AAA Cycle: Phase 2 - Agree to the Plan
Phase Overview
Purpose
Transform aligned understanding into concrete, approved technical plans. Design the solution, validate critical assumptions, and secure commitment on approach and resources.
The Universal Pattern
Regardless of project size or methodology, agreement follows these steps:
- Design the solution - How will we build this?
- Validate assumptions - Will this approach work?
- Define quality standards - How good is good enough?
- Set performance targets - What’s the bar for success?
- Analyze costs - What’s the total investment and return?
- Plan the work - What’s the sequence and effort?
- Get commitment - Do we all agree to proceed?
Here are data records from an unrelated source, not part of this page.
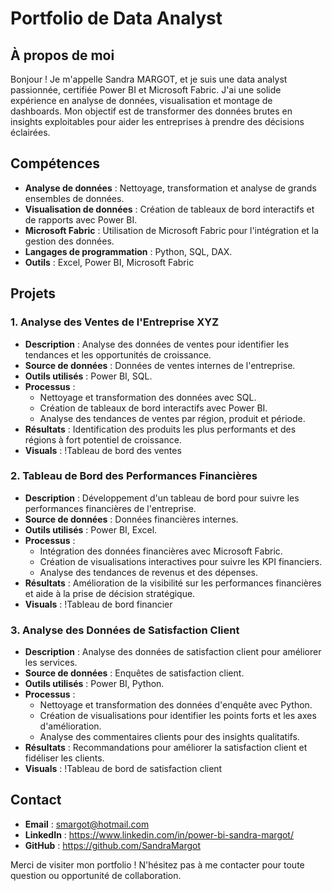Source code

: # Portfolio de Data Analyst

## À propos de moi
Bonjour ! Je m'appelle Sandra MARGOT, et je suis une data analyst passionnée, certifiée Power BI et Microsoft Fabric. J'ai une solide expérience en analyse de données, visualisation et montage de dashboards. Mon objectif est de transformer des données brutes en insights exploitables pour aider les entreprises à prendre des décisions éclairées.

## Compétences
- **Analyse de données** : Nettoyage, transformation et analyse de grands ensembles de données.
- **Visualisation de données** : Création de tableaux de bord interactifs et de rapports avec Power BI.
- **Microsoft Fabric** : Utilisation de Microsoft Fabric pour l'intégration et la gestion des données.
- **Langages de programmation** : Python, SQL, DAX.
- **Outils** : Excel, Power BI, Microsoft Fabric

## Projets

### 1. Analyse des Ventes de l'Entreprise XYZ
- **Description** : Analyse des données de ventes pour identifier les tendances et les opportunités de croissance.
- **Source de données** : Données de ventes internes de l'entreprise.
- **Outils utilisés** : Power BI, SQL.
- **Processus** :
  - Nettoyage et transformation des données avec SQL.
  - Création de tableaux de bord interactifs avec Power BI.
  - Analyse des tendances de ventes par région, produit et période.
- **Résultats** : Identification des produits les plus performants et des régions à fort potentiel de croissance.
- **Visuals** : !Tableau de bord des ventes

### 2. Tableau de Bord des Performances Financières
- **Description** : Développement d'un tableau de bord pour suivre les performances financières de l'entreprise.
- **Source de données** : Données financières internes.
- **Outils utilisés** : Power BI, Excel.
- **Processus** :
  - Intégration des données financières avec Microsoft Fabric.
  - Création de visualisations interactives pour suivre les KPI financiers.
  - Analyse des tendances de revenus et des dépenses.
- **Résultats** : Amélioration de la visibilité sur les performances financières et aide à la prise de décision stratégique.
- **Visuals** : !Tableau de bord financier

### 3. Analyse des Données de Satisfaction Client
- **Description** : Analyse des données de satisfaction client pour améliorer les services.
- **Source de données** : Enquêtes de satisfaction client.
- **Outils utilisés** : Power BI, Python.
- **Processus** :
  - Nettoyage et transformation des données d'enquête avec Python.
  - Création de visualisations pour identifier les points forts et les axes d'amélioration.
  - Analyse des commentaires clients pour des insights qualitatifs.
- **Résultats** : Recommandations pour améliorer la satisfaction client et fidéliser les clients.
- **Visuals** : !Tableau de bord de satisfaction client

## Contact
- **Email** : smargot@hotmail.com
- **LinkedIn** : https://www.linkedin.com/in/power-bi-sandra-margot/
- **GitHub** : https://github.com/SandraMargot

Merci de visiter mon portfolio ! N'hésitez pas à me contacter pour toute question ou opportunité de collaboration.
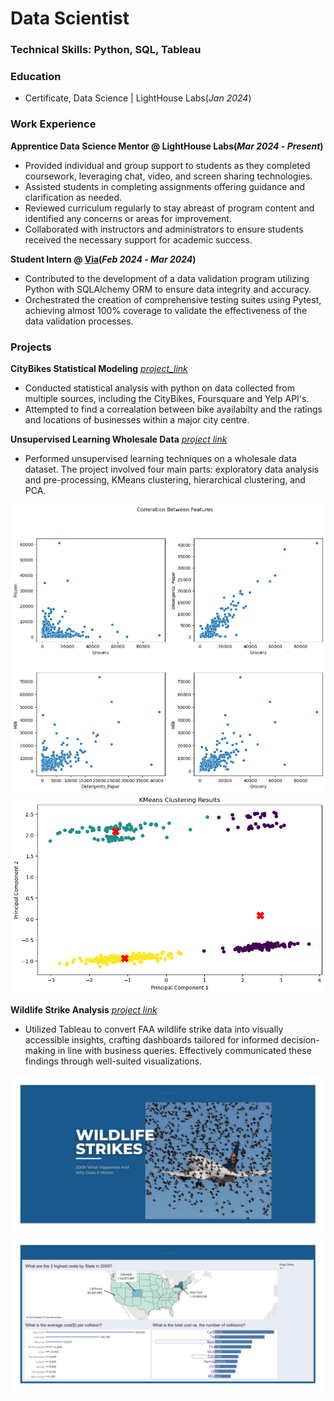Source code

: # Data Scientist
### Technical Skills: Python, SQL, Tableau
### Education
- Certificate, Data Science | LightHouse Labs(_Jan 2024_)
    
### Work Experience

**Apprentice Data Science Mentor @ LightHouse Labs(_Mar 2024_ - _Present_)**

- Provided individual and group support to students as they completed coursework, leveraging chat, video, and screen sharing technologies.
- Assisted students in completing assignments offering guidance and clarification as needed.
- Reviewed curriculum regularly to stay abreast of program content and identified any concerns or areas for improvement.
- Collaborated with instructors and administrators to ensure students received the necessary support for academic success.

**Student Intern @ [Via](https://www.solvewithvia.com/)(_Feb 2024_ - _Mar 2024_)**

- Contributed to the development of a data validation program utilizing Python with SQLAlchemy ORM to ensure data integrity and accuracy.
- Orchestrated the creation of comprehensive testing suites using Pytest, achieving almost 100% coverage to validate the effectiveness of the data validation processes.
  
### Projects
**CityBikes Statistical Modeling** [_project_link_](https://github.com/Kanustu/CityBikes-Statistical-Modeling)
- Conducted statistical analysis with python on data collected from multiple sources, including the CityBikes, Foursquare and Yelp API's.
- Attempted to find a correalation between bike availabilty and the ratings and locations of businesses within a major city centre.



**Unsupervised Learning Wholesale Data** [_project link_](https://github.com/Kanustu/Unsupervised_Learning_Wholesale_Data)

- Performed unsupervised learning techniques on a wholesale data dataset. The project involved four main parts: exploratory data analysis and pre-processing, KMeans clustering, hierarchical clustering, and PCA.

![unsupervised_learning_example](assets/unsupervised_example.png)
![unsupervised learning example2](assets/unsupervised_example2.png)

**Wildlife Strike Analysis** [_project link_](https://github.com/Kanustu/Wildlife_Strike_Analysis)

- Utilized Tableau to convert FAA wildlife strike data into visually accessible insights, crafting dashboards tailored for informed decision-making in line with business queries. Effectively communicated these findings through well-suited visualizations.
  
![project_example1](assets/wildlife_strikes_title.png)
![project_example](assets/wildlife_example.png)



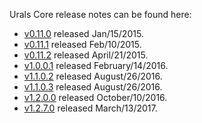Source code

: Urals Core release notes can be found here:

- [v0.11.0](release-notes/release-notes-0.11.0.md) released Jan/15/2015.
- [v0.11.1](release-notes/release-notes-0.11.1.md) released Feb/10/2015.
- [v0.11.2](release-notes/release-notes-0.11.2.md) released April/21/2015.
- [v1.0.0.1](release-notes/release-notes-1.0.0.1.md) released February/14/2016.
- [v1.1.0.2](release-notes/release-notes-1.1.0.2.md) released August/26/2016.
- [v1.1.0.3](release-notes/release-notes-1.1.0.3.md) released August/26/2016.
- [v1.2.0.0](release-notes/release-notes-1.2.0.0.md) released October/10/2016.
- [v1.2.7.0](release-notes/release-notes-1.2.7.0.md) released March/13/2017.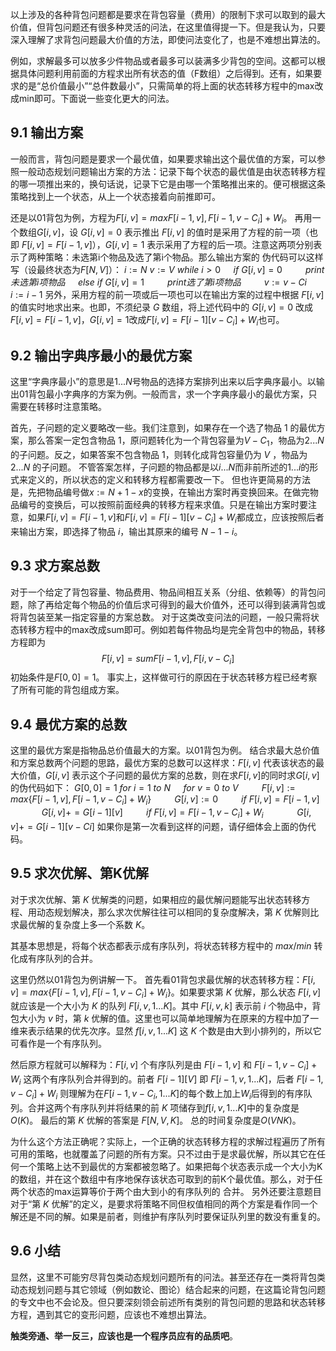 以上涉及的各种背包问题都是要求在背包容量（费用）的限制下求可以取到的最大价值，但背包问题还有很多种灵活的问法，在这里值得提一下。但是我认为，只要深入理解了求背包问题最大价值的方法，即使问法变化了，也是不难想出算法的。

例如，求解最多可以放多少件物品或者最多可以装满多少背包的空间。这都可以根据具体问题利用前面的方程求出所有状态的值（F数组）之后得到。还有，如果要求的是“总价值最小”“总件数最小”，只需简单的将上面的状态转移方程中的max改成min即可。下面说一些变化更大的问法。

## 9.1 输出方案
一般而言，背包问题是要求一个最优值，如果要求输出这个最优值的方案，可以参照一般动态规划问题输出方案的方法：记录下每个状态的最优值是由状态转移方程的哪一项推出来的，换句话说，记录下它是由哪一个策略推出来的。便可根据这条策略找到上一个状态，从上一个状态接着向前推即可。

还是以01背包为例，方程为$F[i, v] = max{F[i−1, v], F[i−1, v − C_i] +W_i}$。
再用一个数组$G[i, v]$，设 $G[i, v] = 0$ 表示推出 $F[i, v]$ 的值时是采用了方程的前一项（也即 $F[i, v] = F[i − 1, v]$），$G[i, v] = 1$ 表示采用了方程的后一项。注意这两项分别表示了两种策略：未选第i个物品及选了第i个物品。那么输出方案的
伪代码可以这样写（设最终状态为$F[N, V ]$）：
$i := N$
$v := V$
$while \ i > 0$
$\quad if \ G[i, v] = 0$
$\quad \quad print 未选第i项物品$
$\quad else \ if \ G[i, v] = 1$
$\quad \quad print 选了第i项物品$
$\quad \quad v := v − Ci$
$\quad i := i − 1$
另外，采用方程的前一项或后一项也可以在输出方案的过程中根据 $F[i, v]$ 的值实时地求出来。也即，不须纪录 $G$ 数组，将上述代码中的 $G[i, v] = 0$ 改成$F[i, v] =F[i − 1, v]，G[i, v] = 1$改成$F[i, v] = F[i − 1][v − C_i] + W_i$也可。
## 9.2 输出字典序最小的最优方案
这里“字典序最小”的意思是$1 . . . N$号物品的选择方案排列出来以后字典序最小。以输出01背包最小字典序的方案为例。一般而言，求一个字典序最小的最优方案，只需要在转移时注意策略。

首先，子问题的定义要略改一些。我们注意到，如果存在一个选了物品 1 的最优方案，那么答案一定包含物品 1，原问题转化为一个背包容量为$V − C_1$，物品为$2 . . . N$的子问题。反之，如果答案不包含物品 1，则转化成背包容量仍为 $V$ ，物品为 $2 . . . N$ 的子问题。
不管答案怎样，子问题的物品都是以$i . . . N$而非前所述的$1 . . . i$的形式来定义的，所以状态的定义和转移方程都需要改一下。
但也许更简易的方法是，先把物品编号做$x := N + 1 − x$的变换，在输出方案时再变换回来。在做完物品编号的变换后，可以按照前面经典的转移方程来求值。只是在输出方案时要注意，如果$F[i, v] = F[i − 1, v]$和$F[i, v] =F[i − 1][v − C_i] + W_i$都成立，应该按照后者来输出方案，即选择了物品 $i$，输出其原来的编号 $N − 1 − i$。

## 9.3 求方案总数
对于一个给定了背包容量、物品费用、物品间相互关系（分组、依赖等）的背包问题，除了再给定每个物品的价值后求可得到的最大价值外，还可以得到装满背包或将背包装至某一指定容量的方案总数。
对于这类改变问法的问题，一般只需将状态转移方程中的max改成sum即可。例如若每件物品均是完全背包中的物品，转移方程即为$$F[i, v] = sumF[i − 1, v], F[i, v − C_i]$$
初始条件是$F[0, 0] = 1$。
事实上，这样做可行的原因在于状态转移方程已经考察了所有可能的背包组成方案。

## 9.4 最优方案的总数
这里的最优方案是指物品总价值最大的方案。以01背包为例。
结合求最大总价值和方案总数两个问题的思路，最优方案的总数可以这样求：$F[i, v]$ 代表该状态的最大价值，$G[i, v]$ 表示这个子问题的最优方案的总数，则在求$F[i, v]$的同时求$G[i, v]$的伪代码如下：
$G[0, 0] = 1$
$for \ i = 1 \ to \ N$
$\quad for \ v = 0 \ to \ V$
$\quad \quad F[i, v] := max\{F[i − 1, v], F[i − 1, v − C_i] + W_i\}$
$\quad \quad G[i, v] := 0$
$\quad \quad if \ F[i, v] = F[i − 1, v]$
$\quad \quad \quad G[i, v]+ = G[i − 1][v]$
$\quad \quad if \ F[i, v] = F[i − 1, v − C_i] + W_i$
$\quad \quad \quad G[i, v]+ = G[i − 1][v − Ci]$
如果你是第一次看到这样的问题，请仔细体会上面的伪代码。

## 9.5 求次优解、第K优解
对于求次优解、第 $K$ 优解类的问题，如果相应的最优解问题能写出状态转移方程、用动态规划解决，那么求次优解往往可以相同的复杂度解决，第 $K$ 优解则比求最优解的复杂度上多一个系数 $K$。

其基本思想是，将每个状态都表示成有序队列，将状态转移方程中的 $max/min$ 转化成有序队列的合并。

这里仍然以01背包为例讲解一下。
首先看01背包求最优解的状态转移方程：$F[i, v] = max\{F[i − 1, v], F[i −1, v − C_i] + W_i\}$。如果要求第 $K$ 优解，那么状态 $F[i, v]$ 就应该是一个大小为 $K$ 的队列 $F[i, v, 1 . . . K]$。其中 $F[i, v, k]$ 表示前 $i$ 个物品中，背包大小为 $v$ 时，第 $k$ 优解的值。这里也可以简单地理解为在原来的方程中加了一维来表示结果的优先次序。显然 $f[i, v, 1 . . . K]$ 这 $K$ 个数是由大到小排列的，所以它可看作是一个有序队列。

然后原方程就可以解释为：$F[i, v]$ 个有序队列是由 $F[i − 1, v]$ 和 $F[i − 1,v −C_i] + W_i$ 这两个有序队列合并得到的。前者 $F[i − 1][V]$ 即 $F[i − 1, v, 1 . . . K]$，后者 $F[i − 1,v − C_i] + W_i$ 则理解为在$F[i − 1,v − C_i, 1 . . . K]$的每个数上加上$W_i$后得到的有序队列。合并这两个有序队列并将结果的前 $K$ 项储存到$f[i, v, 1 . . . K]$中的复杂度是 $O(K)$。 最后的第 $K$ 优解的答案是 $F[N, V, K]$。 总的时间复杂度是$O(VNK)$。

为什么这个方法正确呢？实际上，一个正确的状态转移方程的求解过程遍历了所有可用的策略，也就覆盖了问题的所有方案。只不过由于是求最优解，所以其它在任何一个策略上达不到最优的方案都被忽略了。如果把每个状态表示成一个大小为K的数组，并在这个数组中有序地保存该状态可取到的前K个最优值。那么，对于任两个状态的max运算等价于两个由大到小的有序队列的
合并。
另外还要注意题目对于“第 $K$ 优解”的定义，是要求将策略不同但权值相同的两个方案是看作同一个解还是不同的解。如果是前者，则维护有序队列时要保证队列里的数没有重复的。
## 9.6 小结
显然，这里不可能穷尽背包类动态规划问题所有的问法。甚至还存在一类将背包类动态规划问题与其它领域（例如数论、图论）结合起来的问题，在这篇论背包问题的专文中也不会论及。但只要深刻领会前述所有类别的背包问题的思路和状态转移方程，遇到其它的变形问题，应该也不难想出算法。

**触类旁通、举一反三，应该也是一个程序员应有的品质吧**。
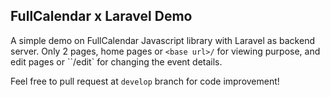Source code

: ## FullCalendar x Laravel Demo

A simple demo on FullCalendar Javascript library with Laravel as backend server. Only 2 pages, home pages or `<base url>/` for viewing purpose, and edit pages or ``<base url>/edit` for changing the event details.

Feel free to pull request at `develop` branch for code improvement!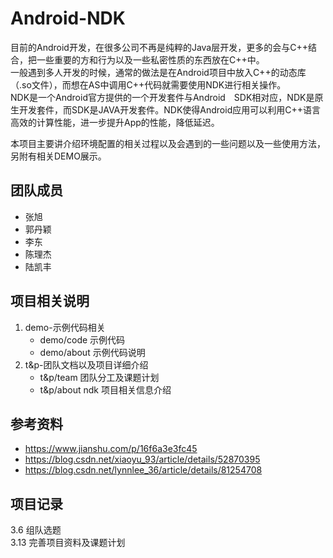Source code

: # Android-NDK  
目前的Android开发，在很多公司不再是纯粹的Java层开发，更多的会与C++结合，把一些重要的方和行为以及一些私密性质的东西放在C++中。  
一般遇到多人开发的时候，通常的做法是在Android项目中放入C++的动态库（.so文件），而想在AS中调用C++代码就需要使用NDK进行相关操作。  
NDK是一个Android官方提供的一个开发套件与Android　SDK相对应，NDK是原生开发套件，而SDK是JAVA开发套件。NDK使得Android应用可以利用C++语言高效的计算性能，进一步提升App的性能，降低延迟。  

本项目主要讲介绍环境配置的相关过程以及会遇到的一些问题以及一些使用方法，另附有相关DEMO展示。
## 团队成员
* 张旭
* 郭丹颖
* 李东
* 陈理杰
* 陆凯丰
## 项目相关说明
1. demo-示例代码相关  
    - demo/code 示例代码  
    - demo/about 示例代码说明  
2. t&p-团队文档以及项目详细介绍  
    - t&p/team 团队分工及课题计划  
    - t&p/about ndk 项目相关信息介绍  
## 参考资料
* <https://www.jianshu.com/p/16f6a3e3fc45>
* <https://blog.csdn.net/xiaoyu_93/article/details/52870395>
* <https://blog.csdn.net/lynnlee_36/article/details/81254708>
## 项目记录
3.6 组队选题  
3.13 完善项目资料及课题计划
The depth and formality scale with scope and risk, but these questions remain constant.
Recursive Application
Agree applies at every level of work:
- Program Level (weeks): Full architecture design, comprehensive POC, detailed TCO/ROI
- Project Level (days): Component design, targeted spikes, focused cost analysis
- Sprint Level (hours): Technical design discussion, quick validation
- Feature Level (minutes): Code review validates approach
Entry & Exit
You start with: Approved project charter from Phase 1
You deliver: Approved architecture and implementation plan with resource commitment
Core Activities
1. Architecture Design
Define the system architecture that meets requirements within constraints.
Key Design Decisions:
- Architectural Characteristics: What quality attributes matter most?
- Identify 7 characteristics critical to success (e.g., performance, scalability, availability, security, maintainability)
- Prioritize the 3 most important characteristics—these drive architecture style selection
- Use structured worksheets to evaluate characteristics and select appropriate style
- See Architecture Foundations
- Worksheets: Architecture Characteristics & Style Selection Worksheets
- Architectural Style: Monolithic, microservices, serverless, event-driven?
- Choose style based on top 3 architectural characteristics
- Consider: Scalability needs, team skills, operational maturity, cost
- See Architecture Styles
- Component Boundaries: How do you break the system into pieces?
- Define responsibilities, interfaces, and data ownership
- Align boundaries with domain partitioning when possible
- Integration Patterns: How do components and external systems communicate?
- Synchronous (REST, gRPC) vs. asynchronous (messaging, events)
- See Communication Patterns, Integration Patterns
- Data Architecture: How is data stored and managed?
- SQL, NoSQL, caching strategy, consistency requirements
- See Data Architecture, Data Management Patterns
Document Your Decisions:
- Architecture Decision Records (ADRs): Context → Decision → Consequences
- Document WHY, not just WHAT
- Record alternatives considered and why they were rejected
- See Architecture Decisions & Leadership, Governance
How to Do This Well:
- Evaluate multiple options before deciding—don’t just pick what you know
- Document trade-offs explicitly for future reference
- Design for 2x growth, not 100x—start simple, add complexity only when needed (YAGNI)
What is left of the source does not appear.